According to writer/director Ira Sachs, “Peter Hujar’s Day” is “a film about what it is to be an artist among artists in a city where no one was making any money.” At least, that’s what Sachs – an Indie filmmaker who has been exploring his identities as both a gay and Jewish man onscreen since his 1997 debut effort, “The Delta” – told IndieWire, with tongue no doubt firmly planted in cheek, in an interview last year.

Certainly, money is a concern in his latest effort – which re-enacts a 1974 interview between photographer Peter Hujar (Ben Whishaw) and writer Linda Rosenkrantz (Rebecca Hall), as part of an intended book documenting artists over a single 24-hour period in their lives – and is much on the mind of its titular character as he dutifully (and with meticulous detail) recounts the events of his previous day during the course of the movie. To say it is the whole point, though, is clearly an overstatement. Indeed, hearing discussions today of prices from 1974 – when the notion of paying more than $7 for Chinese takeout in New York City seemed outrageous – might almost be described as little more than comic relief.

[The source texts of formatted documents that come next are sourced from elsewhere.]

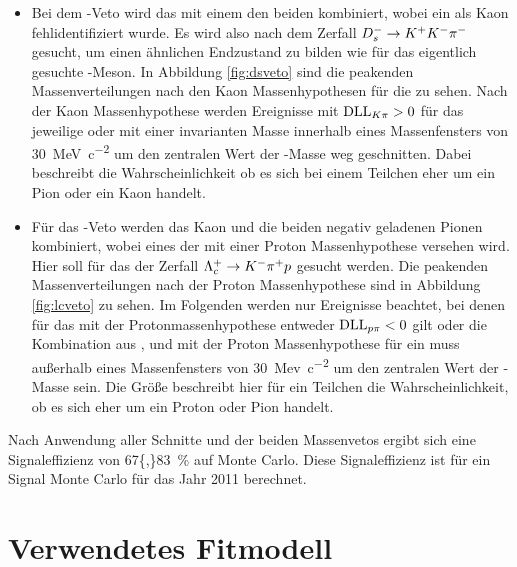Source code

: \begin{itemize}
\item Bei dem \Dsm-Veto wird das \Kp mit einem den beiden \pim kombiniert, wobei ein \pim als Kaon fehlidentifiziert wurde. Es wird also nach dem Zerfall ${{D}^-_{s}}\rightarrow{\ensuremath{{K}^+}}{\ensuremath{{K}^-}}{\ensuremath{{\pi}^-}}$ gesucht, um einen ähnlichen Endzustand zu bilden wie für das eigentlich gesuchte \Dm-Meson. In Abbildung \ref{fig:dsveto} sind die peakenden Massenverteilungen nach den Kaon Massenhypothesen für die \pim zu sehen. Nach der Kaon Massenhypothese werden Ereignisse mit $\mathrm{DLL}_{{K}{\pi}}>0$ für das jeweilige \pim oder mit einer invarianten Masse innerhalb eines Massenfensters von \SI{30}{MeV\per c^2} um den zentralen Wert der \Dsm-Masse weg geschnitten. Dabei beschreibt \dllkpi die Wahrscheinlichkeit ob es sich bei einem Teilchen eher um ein Pion oder ein Kaon handelt.
\item Für das \Lc-Veto werden das Kaon und die beiden negativ geladenen Pionen kombiniert, wobei eines der \pim mit einer Proton Massenhypothese versehen wird. Hier soll für das \Lc der Zerfall ${{\Lambda}^+_{c}}\rightarrow{\ensuremath{{K}^-}}{\ensuremath{{\pi}^+}}{\ensuremath{p}}$ gesucht werden. Die peakenden Massenverteilungen nach der Proton Massenhypothese sind in Abbildung \ref{fig:lcveto} zu sehen. Im Folgenden werden nur Ereignisse beachtet, bei denen für das \pim mit der Protonmassenhypothese entweder $\mathrm{DLL}_{{p}{\pi}}<0$ gilt oder die Kombination aus \Kp, \pim und \pim mit der Proton Massenhypothese für ein \pim muss außerhalb eines Massenfensters von \SI{30}{Mev\per c^2} um den zentralen Wert der \Lc-Masse sein. Die Größe \dllppi beschreibt hier für ein Teilchen die Wahrscheinlichkeit, ob es sich eher um ein Proton oder Pion handelt.
\end{itemize}
Nach Anwendung aller Schnitte und der beiden Massenvetos ergibt sich eine Signaleffizienz von \SI{67{,}83}{\%} auf Monte Carlo. Diese Signaleffizienz ist für ein Signal Monte Carlo für das Jahr \num{2011} berechnet.
 
\section{Verwendetes Fitmodell}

Adapted from a real-life interview with Hujar, which Rosenkrantz published as a stand-alone piece in 2021 (her intended book had been abandoned) after a transcript was discovered in the late photographer’s archives, “Peter Hujar’s Day” inevitably delivers insights on its subject – a deeply influential figure in New York culture of the seventies and eighties, who would go on to document the scourge of AIDS until he died from it himself, in 1987. There’s no plot, really, except for the recalled narrative itself, which involves an early meeting with a French journalist (who is picking up Hujar’s images of model Lauren Hutton), an afternoon photo shoot with iconic queer “Beat Generation” poet/activist Allen Ginsburg, and an evening of mundane social interaction over the aforementioned Chinese food. Yet it’s through this formalized structure – the agreed-upon relation of a sequence of events, with the thoughts, observations, and reflections that come with them – that the true substance shines through.

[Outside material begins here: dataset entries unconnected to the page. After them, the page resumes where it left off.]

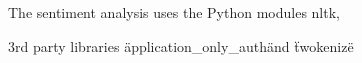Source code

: \documentclass[Main]{subfiles}
\begin{document}



The sentiment analysis uses the Python modules nltk, 

3rd party libraries \"application_only_auth\" and \"twokenize\"
\end{document}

In relaying his narrative, Hujar exhibits the kind of uncompromising – and slavishly precise – devotion to detail that also informed his work as a photographer; a mundane chronology of events reveals a universe of thought, perception, and philosophy of which most of us might be unaware while they were happening. Yet he and Rosenkrantz (at least in Sachs’ reconstruction of their conversation) are both artists who are keenly aware of such things; after all, it’s this glimpse of an “inner life,” of which we are rarely cognizant in the moment, that was/is their stock-in-trade. It’s the stuff we don’t think of while we’re living our lives: the associations, the judgments, the selective importance with which we assign each aspect of our experiences, that later become a window into our souls – if we take the opportunity to look through it. And while the revelations that come may occasionally paint them in a less-than-idealized light (especially Hujar, whose preoccupations with status, reputation, appearances, and yes, money, often emerge as he discusses the encounter with Ginsberg and his other interactions), they never feel like definitive interpretations of character; rather, they’re just fleeting moments among all the others, temporary reflections in the ever-ongoing evolution of a lifetime.

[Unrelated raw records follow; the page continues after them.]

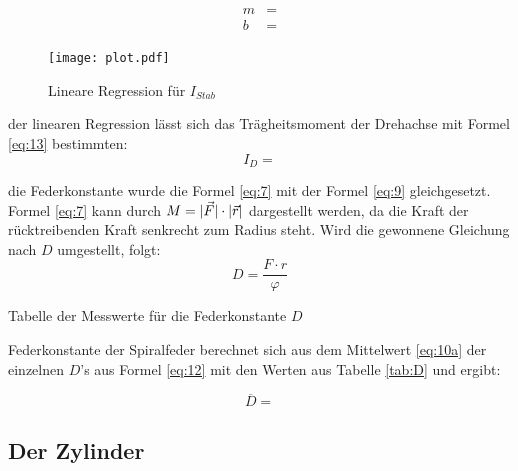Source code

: \begin{subequations}
\begin{align}
m &= \text{}\label{eq:14a}\\
b &= \text{}\label{eq:14b}
\end{align}
\end{subequations}
\newpage

\begin{figure}[H]
    \centering
    \texttt{[image: plot.pdf]}
    \caption{Lineare Regression für $I_{Stab}$}
    \label{fig:1}
\end{figure}


\justifying der linearen Regression lässt sich das Trägheitsmoment der Drehachse mit Formel \eqref{eq:13} bestimmten:
\begin{equation}
I_D = \label{eq:15} %
\end{equation}


\justifying die Federkonstante wurde die Formel \eqref{eq:7} mit der Formel \eqref{eq:9} gleichgesetzt. Formel \eqref{eq:7} kann durch $M = \lvert\vec{F}\rvert \cdot \lvert\vec{r}\rvert$
dargestellt werden, da die Kraft der rücktreibenden Kraft senkrecht zum Radius steht. Wird die gewonnene Gleichung nach $D$ umgestellt, folgt:
\begin{equation}
D = \frac{F\cdot r}{\varphi}\label{eq:16}
\end{equation}

\begin{table}[H]
    \centering
    
    \caption{Tabelle der Messwerte für die Federkonstante $D$}
    \label{tab:D}
\end{table}


\justifying Federkonstante der Spiralfeder berechnet sich aus dem Mittelwert \eqref{eq:10a} der einzelnen $D$'s aus 
Formel \eqref{eq:12} mit den Werten aus Tabelle \ref{tab:D} und ergibt:

\begin{equation}
\overline{D} = \text{} \label{eq:17} %
\end{equation}

\subsection{Der Zylinder}\justifying %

Needless to say, perhaps, “Peter Hujar’s Day” is not the kind of movie that will be a crowd-pleaser for everyone. Like Louis Malle’s equally acclaimed-and-notorious “My Dinner With Andre” from 1981, it’s essentially an action-free narrative comprised entirely of a conversation between two people; nothing really happens, per se, except for what we hear described in Hujar’s description of his day, and even that is more or less devoid of any real dramatic weight. But for those with the taste for such an intellectual exercise, it’s a rich and complex cinematic tapestry that rewards our patience with a trove of deep observations about art, life, and friendship – indeed, while its focus is ostensibly on Hujar’s “day,” the deep and intimate love between he and Rosenkrantz underscores everything that we see, arguably landing with a much deeper resonance than anything that is ever spoken out loud during the course of the film – and never permits our attention to flag for even a moment.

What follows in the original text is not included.